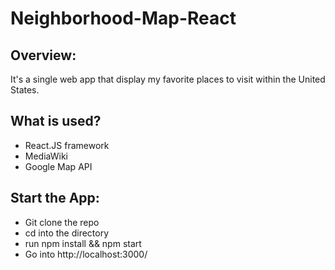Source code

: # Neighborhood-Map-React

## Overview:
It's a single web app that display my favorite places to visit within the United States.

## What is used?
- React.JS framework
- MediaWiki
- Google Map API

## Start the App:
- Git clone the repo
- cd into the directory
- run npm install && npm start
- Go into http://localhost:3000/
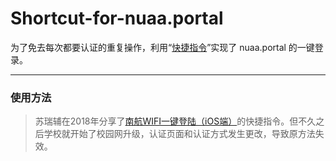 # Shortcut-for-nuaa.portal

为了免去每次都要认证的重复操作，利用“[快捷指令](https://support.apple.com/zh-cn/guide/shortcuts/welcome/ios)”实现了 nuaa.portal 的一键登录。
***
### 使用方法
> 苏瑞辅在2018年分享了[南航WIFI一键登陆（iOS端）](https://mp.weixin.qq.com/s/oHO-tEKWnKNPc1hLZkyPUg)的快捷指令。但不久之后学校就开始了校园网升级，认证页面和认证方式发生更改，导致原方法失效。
####
WHAT THE TASK ASKS.
Write the records out in full, word for word; leave every picture behind.

EXERCISE SOLUTION.
Source code

: # Neighborhood-Map-React

## Overview:
It's a single web app that display my favorite places to visit within the United States.

## What is used?
- React.JS framework
- MediaWiki
- Google Map API

## Start the App:
- Git clone the repo
- cd into the directory
- run npm install && npm start
- Go into http://localhost:3000/
 # Shortcut-for-nuaa.portal

为了免去每次都要认证的重复操作，利用“[快捷指令](https://support.apple.com/zh-cn/guide/shortcuts/welcome/ios)”实现了 nuaa.portal 的一键登录。
***
### 使用方法
> 苏瑞辅在2018年分享了[南航WIFI一键登陆（iOS端）](https://mp.weixin.qq.com/s/oHO-tEKWnKNPc1hLZkyPUg)的快捷指令。但不久之后学校就开始了校园网升级，认证页面和认证方式发生更改，导致原方法失效。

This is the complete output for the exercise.